#### RECORDS SUPPLIED:
-------

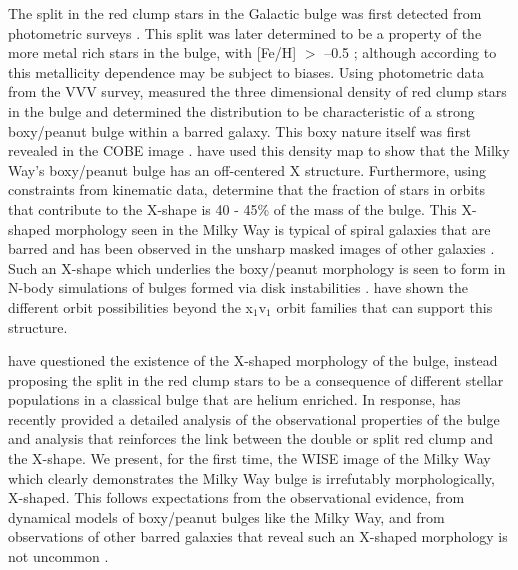 \documentclass[12pt, preprint]{aastex}
\begin{document}
%
The split in the red clump stars in the Galactic bulge was first detected from photometric surveys \citep{McWilliam2010, Nataf2010}. This split was later determined to be a property of the more metal rich stars in the bulge, with [Fe/H] $>$ --0.5 \citep{Ness2012, Uttenthaler2012}; although according to \citet{Nataf2014} this metallicity dependence may be subject to biases. Using photometric data from the VVV survey, \citet{Wegg2013} measured the three dimensional density of red clump stars in the bulge and determined the distribution to be characteristic of a strong boxy/peanut bulge within a barred galaxy. This boxy nature itself was first revealed in the COBE image \citep{Dwek1995}. \citet{Portail2015a} have used this density map to show that the Milky Way's boxy/peanut bulge has an off-centered X structure. Furthermore, using constraints from kinematic data, \citet{Portail2015b}  determine that the fraction of stars in orbits that contribute to the X-shape is 40 - 45\% of the mass of the bulge. This X-shaped morphology seen in the Milky Way is typical of spiral galaxies that are barred and has been observed in the unsharp masked images of other galaxies \citep[e.g.][]{Bureau2006}. Such an X-shape which underlies the boxy/peanut morphology is seen to form in N-body simulations of bulges formed via disk instabilities \citep[e.g.][]{Athanassoula2005, Debattista2006, Inma2006}. \citet{Portail2015b} have shown the different orbit possibilities beyond the x$_{1}$v$_{1}$ orbit families \citep[e.g.][]{P1991} that can support this structure.



\citet{Lee2015} have questioned the existence of the X-shaped morphology of the bulge, instead proposing the split in the red clump stars to be a consequence of different stellar populations in a classical bulge that are helium enriched. In response, \citet{Gonzalez2015} has recently provided a detailed analysis of the observational properties of the bulge and analysis that reinforces the link between the double or split red clump and the X-shape. We present, for the first time, the WISE image of the Milky Way \citep{Lang2014a} which clearly demonstrates the Milky Way bulge is irrefutably morphologically, X-shaped. This follows expectations from the observational evidence,  from dynamical models of boxy/peanut bulges like the Milky Way, and from observations of other barred galaxies that reveal such an X-shaped morphology is not uncommon \citep{L2014}. 
\end{document}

-------

#### WHAT YOU ARE ASKED TO DO:
Would you copy all the material exactly, dropping the pictures?

#### SOLVED EXERCISE:
 \documentclass[12pt, preprint]{aastex}
\begin{document}
%
The split in the red clump stars in the Galactic bulge was first detected from photometric surveys \citep{McWilliam2010, Nataf2010}. This split was later determined to be a property of the more metal rich stars in the bulge, with [Fe/H] $>$ --0.5 \citep{Ness2012, Uttenthaler2012}; although according to \citet{Nataf2014} this metallicity dependence may be subject to biases. Using photometric data from the VVV survey, \citet{Wegg2013} measured the three dimensional density of red clump stars in the bulge and determined the distribution to be characteristic of a strong boxy/peanut bulge within a barred galaxy. This boxy nature itself was first revealed in the COBE image \citep{Dwek1995}. \citet{Portail2015a} have used this density map to show that the Milky Way's boxy/peanut bulge has an off-centered X structure. Furthermore, using constraints from kinematic data, \citet{Portail2015b}  determine that the fraction of stars in orbits that contribute to the X-shape is 40 - 45\% of the mass of the bulge. This X-shaped morphology seen in the Milky Way is typical of spiral galaxies that are barred and has been observed in the unsharp masked images of other galaxies \citep[e.g.][]{Bureau2006}. Such an X-shape which underlies the boxy/peanut morphology is seen to form in N-body simulations of bulges formed via disk instabilities \citep[e.g.][]{Athanassoula2005, Debattista2006, Inma2006}. \citet{Portail2015b} have shown the different orbit possibilities beyond the x$_{1}$v$_{1}$ orbit families \citep[e.g.][]{P1991} that can support this structure.



\citet{Lee2015} have questioned the existence of the X-shaped morphology of the bulge, instead proposing the split in the red clump stars to be a consequence of different stellar populations in a classical bulge that are helium enriched. In response, \citet{Gonzalez2015} has recently provided a detailed analysis of the observational properties of the bulge and analysis that reinforces the link between the double or split red clump and the X-shape. We present, for the first time, the WISE image of the Milky Way \citep{Lang2014a} which clearly demonstrates the Milky Way bulge is irrefutably morphologically, X-shaped. This follows expectations from the observational evidence,  from dynamical models of boxy/peanut bulges like the Milky Way, and from observations of other barred galaxies that reveal such an X-shaped morphology is not uncommon \citep{L2014}. 
\end{document}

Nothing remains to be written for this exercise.